• _Your objective_:
Repeat the data exactly, please; no pictures belong in the copy.

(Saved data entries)
◆ ◆ ◆
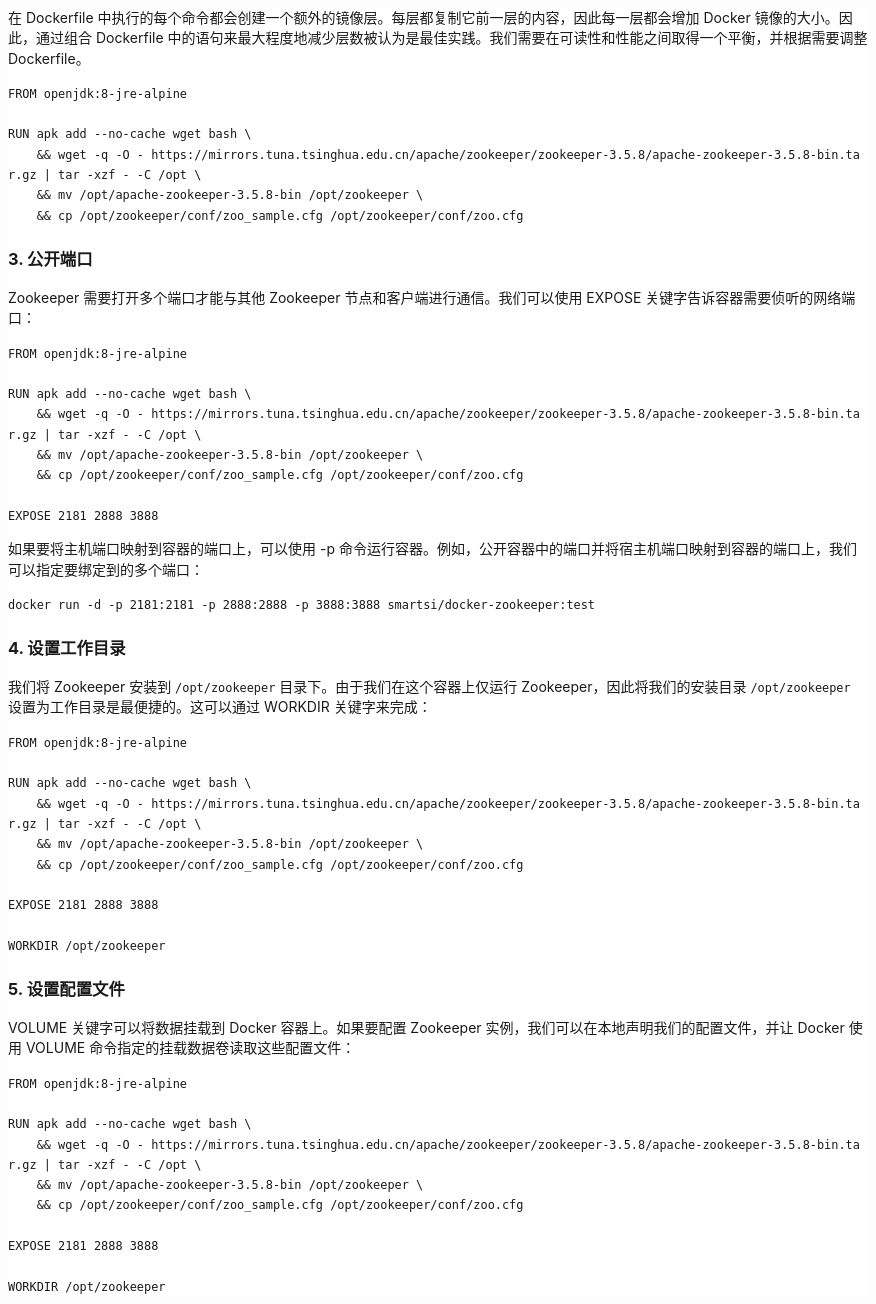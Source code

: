 在 Dockerfile 中执行的每个命令都会创建一个额外的镜像层。每层都复制它前一层的内容，因此每一层都会增加 Docker 镜像的大小。因此，通过组合 Dockerfile 中的语句来最大程度地减少层数被认为是最佳实践。我们需要在可读性和性能之间取得一个平衡，并根据需要调整 Dockerfile。
```shell
FROM openjdk:8-jre-alpine

RUN apk add --no-cache wget bash \
    && wget -q -O - https://mirrors.tuna.tsinghua.edu.cn/apache/zookeeper/zookeeper-3.5.8/apache-zookeeper-3.5.8-bin.tar.gz | tar -xzf - -C /opt \
    && mv /opt/apache-zookeeper-3.5.8-bin /opt/zookeeper \
    && cp /opt/zookeeper/conf/zoo_sample.cfg /opt/zookeeper/conf/zoo.cfg
```

### 3. 公开端口

Zookeeper 需要打开多个端口才能与其他 Zookeeper 节点和客户端进行通信。我们可以使用 EXPOSE 关键字告诉容器需要侦听的网络端口：
```shell
FROM openjdk:8-jre-alpine

RUN apk add --no-cache wget bash \
    && wget -q -O - https://mirrors.tuna.tsinghua.edu.cn/apache/zookeeper/zookeeper-3.5.8/apache-zookeeper-3.5.8-bin.tar.gz | tar -xzf - -C /opt \
    && mv /opt/apache-zookeeper-3.5.8-bin /opt/zookeeper \
    && cp /opt/zookeeper/conf/zoo_sample.cfg /opt/zookeeper/conf/zoo.cfg

EXPOSE 2181 2888 3888
```
如果要将主机端口映射到容器的端口上，可以使用 -p 命令运行容器。例如，公开容器中的端口并将宿主机端口映射到容器的端口上，我们可以指定要绑定到的多个端口：
```shell
docker run -d -p 2181:2181 -p 2888:2888 -p 3888:3888 smartsi/docker-zookeeper:test
```
### 4. 设置工作目录

我们将 Zookeeper 安装到 `/opt/zookeeper` 目录下。由于我们在这个容器上仅运行 Zookeeper，因此将我们的安装目录 `/opt/zookeeper` 设置为工作目录是最便捷的。这可以通过 WORKDIR 关键字来完成：
```shell
FROM openjdk:8-jre-alpine

RUN apk add --no-cache wget bash \
    && wget -q -O - https://mirrors.tuna.tsinghua.edu.cn/apache/zookeeper/zookeeper-3.5.8/apache-zookeeper-3.5.8-bin.tar.gz | tar -xzf - -C /opt \
    && mv /opt/apache-zookeeper-3.5.8-bin /opt/zookeeper \
    && cp /opt/zookeeper/conf/zoo_sample.cfg /opt/zookeeper/conf/zoo.cfg

EXPOSE 2181 2888 3888

WORKDIR /opt/zookeeper
```

### 5. 设置配置文件

VOLUME 关键字可以将数据挂载到 Docker 容器上。如果要配置 Zookeeper 实例，我们可以在本地声明我们的配置文件，并让 Docker 使用 VOLUME 命令指定的挂载数据卷读取这些配置文件：
```shell
FROM openjdk:8-jre-alpine

RUN apk add --no-cache wget bash \
    && wget -q -O - https://mirrors.tuna.tsinghua.edu.cn/apache/zookeeper/zookeeper-3.5.8/apache-zookeeper-3.5.8-bin.tar.gz | tar -xzf - -C /opt \
    && mv /opt/apache-zookeeper-3.5.8-bin /opt/zookeeper \
    && cp /opt/zookeeper/conf/zoo_sample.cfg /opt/zookeeper/conf/zoo.cfg

EXPOSE 2181 2888 3888

WORKDIR /opt/zookeeper

```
◆ ◆ ◆
• _Result for this exercise_:
Source code

: 在 Dockerfile 中执行的每个命令都会创建一个额外的镜像层。每层都复制它前一层的内容，因此每一层都会增加 Docker 镜像的大小。因此，通过组合 Dockerfile 中的语句来最大程度地减少层数被认为是最佳实践。我们需要在可读性和性能之间取得一个平衡，并根据需要调整 Dockerfile。
```shell
FROM openjdk:8-jre-alpine

RUN apk add --no-cache wget bash \
    && wget -q -O - https://mirrors.tuna.tsinghua.edu.cn/apache/zookeeper/zookeeper-3.5.8/apache-zookeeper-3.5.8-bin.tar.gz | tar -xzf - -C /opt \
    && mv /opt/apache-zookeeper-3.5.8-bin /opt/zookeeper \
    && cp /opt/zookeeper/conf/zoo_sample.cfg /opt/zookeeper/conf/zoo.cfg
```

### 3. 公开端口

Zookeeper 需要打开多个端口才能与其他 Zookeeper 节点和客户端进行通信。我们可以使用 EXPOSE 关键字告诉容器需要侦听的网络端口：
```shell
FROM openjdk:8-jre-alpine

RUN apk add --no-cache wget bash \
    && wget -q -O - https://mirrors.tuna.tsinghua.edu.cn/apache/zookeeper/zookeeper-3.5.8/apache-zookeeper-3.5.8-bin.tar.gz | tar -xzf - -C /opt \
    && mv /opt/apache-zookeeper-3.5.8-bin /opt/zookeeper \
    && cp /opt/zookeeper/conf/zoo_sample.cfg /opt/zookeeper/conf/zoo.cfg

EXPOSE 2181 2888 3888
```
如果要将主机端口映射到容器的端口上，可以使用 -p 命令运行容器。例如，公开容器中的端口并将宿主机端口映射到容器的端口上，我们可以指定要绑定到的多个端口：
```shell
docker run -d -p 2181:2181 -p 2888:2888 -p 3888:3888 smartsi/docker-zookeeper:test
```
### 4. 设置工作目录

我们将 Zookeeper 安装到 `/opt/zookeeper` 目录下。由于我们在这个容器上仅运行 Zookeeper，因此将我们的安装目录 `/opt/zookeeper` 设置为工作目录是最便捷的。这可以通过 WORKDIR 关键字来完成：
```shell
FROM openjdk:8-jre-alpine

RUN apk add --no-cache wget bash \
    && wget -q -O - https://mirrors.tuna.tsinghua.edu.cn/apache/zookeeper/zookeeper-3.5.8/apache-zookeeper-3.5.8-bin.tar.gz | tar -xzf - -C /opt \
    && mv /opt/apache-zookeeper-3.5.8-bin /opt/zookeeper \
    && cp /opt/zookeeper/conf/zoo_sample.cfg /opt/zookeeper/conf/zoo.cfg

EXPOSE 2181 2888 3888

WORKDIR /opt/zookeeper
```

### 5. 设置配置文件

VOLUME 关键字可以将数据挂载到 Docker 容器上。如果要配置 Zookeeper 实例，我们可以在本地声明我们的配置文件，并让 Docker 使用 VOLUME 命令指定的挂载数据卷读取这些配置文件：
```shell
FROM openjdk:8-jre-alpine

RUN apk add --no-cache wget bash \
    && wget -q -O - https://mirrors.tuna.tsinghua.edu.cn/apache/zookeeper/zookeeper-3.5.8/apache-zookeeper-3.5.8-bin.tar.gz | tar -xzf - -C /opt \
    && mv /opt/apache-zookeeper-3.5.8-bin /opt/zookeeper \
    && cp /opt/zookeeper/conf/zoo_sample.cfg /opt/zookeeper/conf/zoo.cfg

EXPOSE 2181 2888 3888

WORKDIR /opt/zookeeper

```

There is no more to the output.